Some of the problems were as much political as legal. I advised Jackie that she should not accept a large gift from Jules Stein, head of Music Corporation of America, because we were about to sue MCA for alleged antitrust violations. That counsel was not well received by her and resulted in a very long phone conversation with the president, who was being the good husband. I suspect he talked to Bobby, and Bobby simply told him to talk to me. Probably both of them agreed with me but preferred to let me take the blame from Jackie. Shortly thereafter, at a White House reception, the president brought it up with me as Jackie stood alongside him in the receiving line.

“Nick, isn’t there something we can do to help Jackie get that quarter of a million dollars? Perhaps later, when it’s all over?”

I played along. “Maybe sometime in the future, but it would be a bad idea to do it right now.”

The MCA case was in fact settled. I have no idea if Jackie ever got the gift.

In the days of the cold war we had problems created by a Congress which, in McCarthy-like fashion, wanted to stamp out the Communist threat within the United States. Both Bobby and the president were skeptical about the threat within this country as some saw it. Bobby, for example, left the Internal Security Division, which was charged with prosecuting such threats, in the hands of Walter Yeagley, which could be viewed as a sop to Hoover or, as I saw it, a way of minimizing its importance. Bobby required all matters to be reported directly to him, and he succeeded, with help from the rest of us, in mooting virtually every prosecution proposed by Yeagley and his staff.

One example was a program run by the post office to inhibit the entry of foreign political propaganda of a subversive nature as a danger to our national security. I discovered that the Eisenhower administration had appointed a committee of the National Security Council (NSC) to look at the program. The committee had unanimously concluded, after thorough study, that the program should be dropped because it had no significance at all in terms of national security. But with the election coming up, the Eisenhower administration had chosen to do nothing and leave it alone. I raised it with Bobby, who took up the issue with his brother on the phone.

The president thought the study by his predecessor provided a good basis to drop the program: “I don’t like it. Let’s get rid of it.”

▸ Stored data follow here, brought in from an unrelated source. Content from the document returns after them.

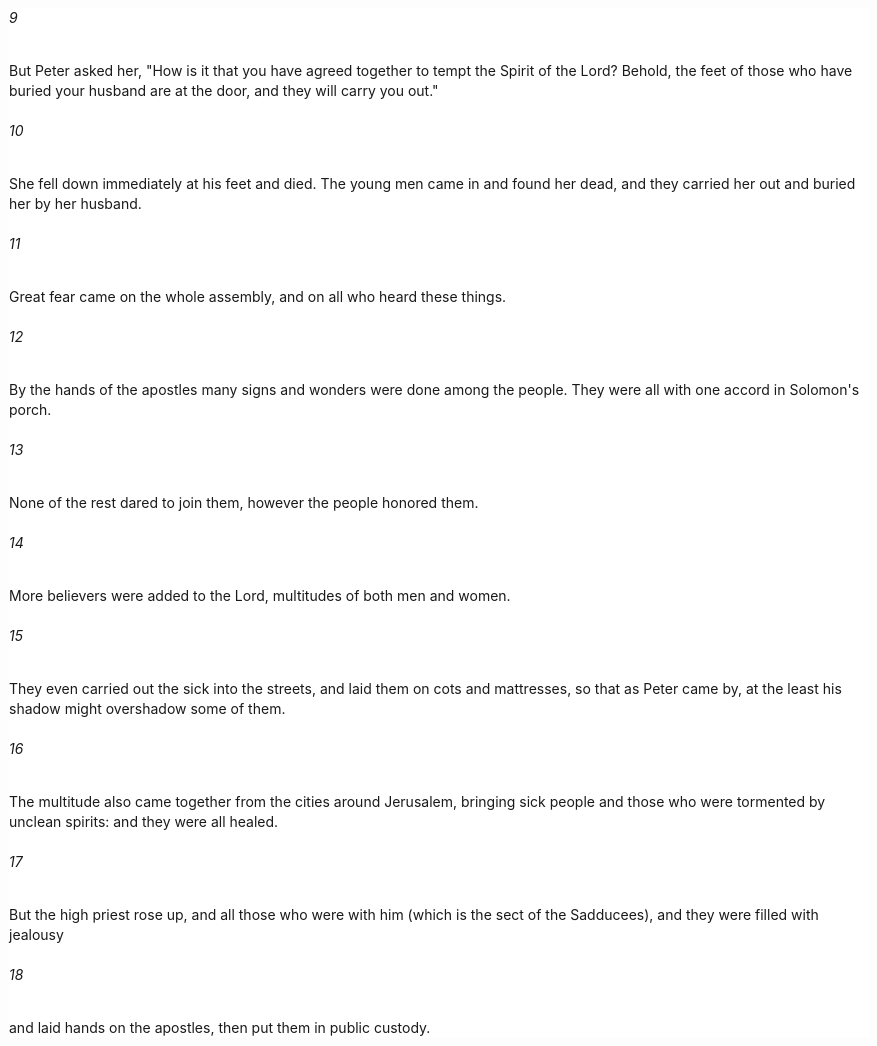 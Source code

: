 

###### 9 

But Peter asked her, "How is it that you have agreed together to tempt the Spirit of the Lord? Behold, the feet of those who have buried your husband are at the door, and they will carry you out." 



###### 10 

She fell down immediately at his feet and died. The young men came in and found her dead, and they carried her out and buried her by her husband. 



###### 11 

Great fear came on the whole assembly, and on all who heard these things. 



###### 12 

By the hands of the apostles many signs and wonders were done among the people. They were all with one accord in Solomon's porch. 



###### 13 

None of the rest dared to join them, however the people honored them. 



###### 14 

More believers were added to the Lord, multitudes of both men and women. 



###### 15 

They even carried out the sick into the streets, and laid them on cots and mattresses, so that as Peter came by, at the least his shadow might overshadow some of them. 



###### 16 

The multitude also came together from the cities around Jerusalem, bringing sick people and those who were tormented by unclean spirits: and they were all healed. 



###### 17 

But the high priest rose up, and all those who were with him (which is the sect of the Sadducees), and they were filled with jealousy 



###### 18 

and laid hands on the apostles, then put them in public custody.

So we did, first getting the secretary of state, Dean Rusk, and the secretary of the treasury, Douglas Dillon, to join Bobby in endorsing the NSC committee’s findings. All to no avail. As soon as our intentions became known, Congressman Glenn Cunningham introduced legislation to restore the program, which easily passed both houses. Then, as now, national security could be invoked successfully to justify all kinds of idiocy. Clearly there can be times during a war when such a program might be justified, at least in theory. We did not believe a court would uphold the prohibition on the present facts, but we wanted to preserve the theoretical option, so we went back to mooting the cases before they were brought. Corliss Lamont nonetheless brought a case seeking an injunction, and in 1965 the Supreme Court found the statute in violation of the First Amendment.

During the time I worked with Bobby, he was always sensitive to civil liberties and often courageous, as in this instance, in the positions he took. Given the team he had chosen, he would have to have been. But it went beyond that. Even in matters of organized crime and Jimmy Hoffa, where the temptation to cut corners would have been greatest, he never did. Yet during his lifetime he never succeeded in persuading liberals that he took seriously all the guaranties of the Constitution, even though every act he took—or refused to take—supported that position.